Bicuspid aortic valve (BAV) is a common congenital heart defect occurring in 1-2% of the population, with a male predominance [1]. Patients with BAV are at increased risk for a variety of complications that includes aortic valvular disease, endocarditis, ascending aortic aneurysm and aortic dissection [1-4]. There is also an association of BAV with coarctation of the aorta [5,6]. While this BAV-coarctation relationship is widely known to exist in patients with Turner syndrome, this is also seen in non-syndromic individuals.

The detection of a bicuspid aortic valve is often incidental, but once found requires routine surveillance for its associated complications. Echocardiography remains the initial study of choice for most patients. However, MRI, capable of functional evaluation using cine bright blood techniques and of aortography using MRA, is well suited for further evaluation of patients with BAV for associated valvular and aortic conditions.

Functional impairment of the aortic valve—namely aortic stenosis and aortic regurgitation—is the most common complication (in up to 68-85% of patients [1,3]) seen in patients with BAV. Aortic stenosis may manifest as a systolic ejection murmur, best heard in the second right intercostal space. Aortic insufficiency, on the other hand, is characterized by a decrescendo diastolic murmur, best heard at the left sternal border. On echocardiography, of course, the severity of the valvular stenosis or insufficiency and co-existence of a BAV is typically evident.

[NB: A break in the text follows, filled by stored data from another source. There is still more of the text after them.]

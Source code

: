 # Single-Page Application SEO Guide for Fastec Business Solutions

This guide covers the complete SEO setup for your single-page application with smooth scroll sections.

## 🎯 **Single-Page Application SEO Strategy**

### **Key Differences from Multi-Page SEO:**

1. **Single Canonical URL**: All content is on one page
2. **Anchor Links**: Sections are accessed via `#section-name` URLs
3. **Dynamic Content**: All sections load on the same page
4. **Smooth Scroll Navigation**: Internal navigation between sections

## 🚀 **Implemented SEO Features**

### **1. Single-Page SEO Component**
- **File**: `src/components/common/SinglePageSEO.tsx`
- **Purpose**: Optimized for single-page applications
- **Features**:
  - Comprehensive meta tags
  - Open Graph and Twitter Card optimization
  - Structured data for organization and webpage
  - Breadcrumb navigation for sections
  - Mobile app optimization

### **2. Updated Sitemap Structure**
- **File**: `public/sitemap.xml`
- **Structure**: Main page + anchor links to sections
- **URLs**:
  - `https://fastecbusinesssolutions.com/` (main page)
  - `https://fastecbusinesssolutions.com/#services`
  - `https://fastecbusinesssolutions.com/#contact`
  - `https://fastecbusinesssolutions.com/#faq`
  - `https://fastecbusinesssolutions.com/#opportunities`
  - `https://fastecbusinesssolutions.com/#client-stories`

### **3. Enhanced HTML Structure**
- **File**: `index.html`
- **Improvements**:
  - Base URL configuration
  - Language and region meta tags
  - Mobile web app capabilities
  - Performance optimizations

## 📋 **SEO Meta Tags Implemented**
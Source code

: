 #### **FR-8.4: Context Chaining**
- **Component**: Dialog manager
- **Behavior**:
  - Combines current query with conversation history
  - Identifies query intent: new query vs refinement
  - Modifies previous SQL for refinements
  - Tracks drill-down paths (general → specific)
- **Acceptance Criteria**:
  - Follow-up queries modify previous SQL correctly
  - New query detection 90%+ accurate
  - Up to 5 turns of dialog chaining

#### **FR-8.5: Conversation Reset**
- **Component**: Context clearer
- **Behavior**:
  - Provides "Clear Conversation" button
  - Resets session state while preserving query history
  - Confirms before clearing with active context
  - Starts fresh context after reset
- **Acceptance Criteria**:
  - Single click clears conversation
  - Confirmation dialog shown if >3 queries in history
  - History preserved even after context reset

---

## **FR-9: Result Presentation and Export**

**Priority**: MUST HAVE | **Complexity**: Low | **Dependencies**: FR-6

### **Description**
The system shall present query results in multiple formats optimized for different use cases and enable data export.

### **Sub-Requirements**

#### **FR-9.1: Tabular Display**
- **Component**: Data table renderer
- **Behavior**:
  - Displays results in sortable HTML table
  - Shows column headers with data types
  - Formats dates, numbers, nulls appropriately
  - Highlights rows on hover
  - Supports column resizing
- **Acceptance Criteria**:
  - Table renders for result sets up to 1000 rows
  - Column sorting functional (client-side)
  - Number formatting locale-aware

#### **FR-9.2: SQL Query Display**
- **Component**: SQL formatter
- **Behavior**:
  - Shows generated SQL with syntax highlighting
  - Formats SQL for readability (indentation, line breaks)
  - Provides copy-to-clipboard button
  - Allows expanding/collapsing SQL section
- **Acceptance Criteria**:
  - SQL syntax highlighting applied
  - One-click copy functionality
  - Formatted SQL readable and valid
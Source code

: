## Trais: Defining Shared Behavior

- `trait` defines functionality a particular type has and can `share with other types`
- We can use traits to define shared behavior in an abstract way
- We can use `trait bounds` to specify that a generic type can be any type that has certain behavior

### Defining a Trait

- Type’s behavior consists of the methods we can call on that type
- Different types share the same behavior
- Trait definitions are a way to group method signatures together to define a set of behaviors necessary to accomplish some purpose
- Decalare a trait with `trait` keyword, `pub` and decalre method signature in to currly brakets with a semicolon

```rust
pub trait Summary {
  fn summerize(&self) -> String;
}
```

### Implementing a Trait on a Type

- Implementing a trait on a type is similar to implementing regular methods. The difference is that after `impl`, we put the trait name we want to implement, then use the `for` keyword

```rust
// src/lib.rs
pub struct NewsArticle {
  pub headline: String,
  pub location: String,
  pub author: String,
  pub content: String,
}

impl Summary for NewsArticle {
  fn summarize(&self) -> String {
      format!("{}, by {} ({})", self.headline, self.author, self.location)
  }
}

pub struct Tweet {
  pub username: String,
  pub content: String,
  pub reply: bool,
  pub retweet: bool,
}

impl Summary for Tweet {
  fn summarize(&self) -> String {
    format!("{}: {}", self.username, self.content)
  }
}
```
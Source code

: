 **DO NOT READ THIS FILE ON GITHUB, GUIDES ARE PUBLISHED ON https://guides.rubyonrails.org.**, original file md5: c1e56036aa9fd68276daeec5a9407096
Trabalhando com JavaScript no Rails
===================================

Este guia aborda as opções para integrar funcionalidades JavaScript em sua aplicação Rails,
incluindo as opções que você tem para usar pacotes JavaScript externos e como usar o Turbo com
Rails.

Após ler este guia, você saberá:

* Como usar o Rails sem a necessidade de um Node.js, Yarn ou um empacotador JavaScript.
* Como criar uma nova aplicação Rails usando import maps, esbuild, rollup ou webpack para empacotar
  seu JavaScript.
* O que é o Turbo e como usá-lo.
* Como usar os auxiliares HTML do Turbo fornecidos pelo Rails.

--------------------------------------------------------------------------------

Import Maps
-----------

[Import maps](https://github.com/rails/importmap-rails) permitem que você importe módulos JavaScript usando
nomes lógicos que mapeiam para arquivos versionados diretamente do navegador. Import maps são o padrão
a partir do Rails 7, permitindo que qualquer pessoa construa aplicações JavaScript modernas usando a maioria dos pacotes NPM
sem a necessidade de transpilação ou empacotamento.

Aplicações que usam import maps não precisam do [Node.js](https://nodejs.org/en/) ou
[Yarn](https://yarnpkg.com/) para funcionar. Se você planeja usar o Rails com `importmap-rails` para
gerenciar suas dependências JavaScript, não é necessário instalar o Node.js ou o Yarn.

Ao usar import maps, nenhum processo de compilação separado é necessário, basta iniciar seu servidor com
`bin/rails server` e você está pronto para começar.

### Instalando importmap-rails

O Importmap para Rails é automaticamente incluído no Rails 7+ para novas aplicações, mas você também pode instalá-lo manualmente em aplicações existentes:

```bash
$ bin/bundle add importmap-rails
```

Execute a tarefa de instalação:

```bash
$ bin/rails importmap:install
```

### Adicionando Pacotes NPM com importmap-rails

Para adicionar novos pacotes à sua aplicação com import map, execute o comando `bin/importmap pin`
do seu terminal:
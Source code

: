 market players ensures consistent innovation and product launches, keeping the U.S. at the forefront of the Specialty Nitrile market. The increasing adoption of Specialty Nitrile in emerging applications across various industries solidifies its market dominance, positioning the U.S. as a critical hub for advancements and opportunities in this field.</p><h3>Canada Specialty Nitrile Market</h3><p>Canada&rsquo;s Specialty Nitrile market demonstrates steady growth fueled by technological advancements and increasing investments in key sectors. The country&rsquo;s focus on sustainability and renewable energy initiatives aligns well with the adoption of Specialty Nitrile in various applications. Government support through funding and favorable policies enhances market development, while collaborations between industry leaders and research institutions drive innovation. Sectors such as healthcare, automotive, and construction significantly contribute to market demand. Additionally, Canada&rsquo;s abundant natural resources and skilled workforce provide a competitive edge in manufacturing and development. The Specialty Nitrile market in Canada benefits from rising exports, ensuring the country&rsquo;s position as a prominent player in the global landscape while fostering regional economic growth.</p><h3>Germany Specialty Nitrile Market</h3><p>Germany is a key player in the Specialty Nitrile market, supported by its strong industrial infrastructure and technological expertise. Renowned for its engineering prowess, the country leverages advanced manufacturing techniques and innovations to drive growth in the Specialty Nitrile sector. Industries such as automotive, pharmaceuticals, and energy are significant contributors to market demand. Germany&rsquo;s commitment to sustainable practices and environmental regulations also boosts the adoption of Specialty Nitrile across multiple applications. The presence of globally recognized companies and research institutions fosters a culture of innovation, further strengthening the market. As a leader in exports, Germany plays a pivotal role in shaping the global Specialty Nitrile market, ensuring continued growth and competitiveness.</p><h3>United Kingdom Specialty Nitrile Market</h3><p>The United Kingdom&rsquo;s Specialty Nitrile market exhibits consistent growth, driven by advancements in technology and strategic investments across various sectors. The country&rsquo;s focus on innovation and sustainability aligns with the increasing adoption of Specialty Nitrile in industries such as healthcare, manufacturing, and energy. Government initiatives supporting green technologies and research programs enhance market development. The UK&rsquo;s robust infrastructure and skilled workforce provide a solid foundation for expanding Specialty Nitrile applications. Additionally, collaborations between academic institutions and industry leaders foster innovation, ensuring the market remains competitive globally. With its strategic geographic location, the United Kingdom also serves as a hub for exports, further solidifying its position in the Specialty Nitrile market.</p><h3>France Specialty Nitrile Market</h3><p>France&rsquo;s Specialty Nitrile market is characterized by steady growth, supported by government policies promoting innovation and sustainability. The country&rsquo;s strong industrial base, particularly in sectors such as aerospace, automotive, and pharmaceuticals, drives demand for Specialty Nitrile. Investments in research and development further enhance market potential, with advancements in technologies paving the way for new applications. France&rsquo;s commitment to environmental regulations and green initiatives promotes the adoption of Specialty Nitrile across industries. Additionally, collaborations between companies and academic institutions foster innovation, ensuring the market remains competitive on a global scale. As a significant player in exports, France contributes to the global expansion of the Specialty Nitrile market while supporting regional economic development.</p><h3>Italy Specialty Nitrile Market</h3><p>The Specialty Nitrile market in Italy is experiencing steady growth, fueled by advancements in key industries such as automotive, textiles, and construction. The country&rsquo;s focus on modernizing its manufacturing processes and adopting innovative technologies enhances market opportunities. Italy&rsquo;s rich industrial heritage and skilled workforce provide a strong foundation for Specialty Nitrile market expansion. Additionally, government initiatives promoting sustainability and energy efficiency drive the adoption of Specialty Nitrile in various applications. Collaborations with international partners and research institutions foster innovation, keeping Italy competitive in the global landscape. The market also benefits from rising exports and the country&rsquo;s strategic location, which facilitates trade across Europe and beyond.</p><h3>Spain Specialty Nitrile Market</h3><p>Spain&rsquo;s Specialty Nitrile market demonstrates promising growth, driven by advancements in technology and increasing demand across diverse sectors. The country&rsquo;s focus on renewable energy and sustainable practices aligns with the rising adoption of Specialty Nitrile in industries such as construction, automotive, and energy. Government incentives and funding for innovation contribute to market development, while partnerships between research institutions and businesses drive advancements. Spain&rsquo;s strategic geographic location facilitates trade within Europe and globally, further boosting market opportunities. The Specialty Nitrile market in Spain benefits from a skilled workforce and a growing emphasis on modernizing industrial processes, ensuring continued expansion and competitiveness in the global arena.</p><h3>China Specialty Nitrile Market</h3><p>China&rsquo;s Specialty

Patients with BAV also have an increased incidence of aortic disease [7-11]. While it is well known that aortic valvular dysfunction is associated with increased risk for aortic aneurysm, patients with BAV appear to have additional risks for aortic disease. Nistri et al. [12] reported significant aortic root enlargement in healthy patients with normally functioning BAV when compared to healthy subjects with normally functioning tricuspid aortic valves. Similarly, Hahn et al. [2] report significantly larger aortic root sizes in patients with BAV at all grades of valvular dysfunction when compared to subjects with tricuspid aortic valves matched for age, gender and grade of valvular disease. These studies suggest that the predisposition for aortic disease in patients with BAV is due to factors other than, or in addition to, traditional hemodynamic considerations.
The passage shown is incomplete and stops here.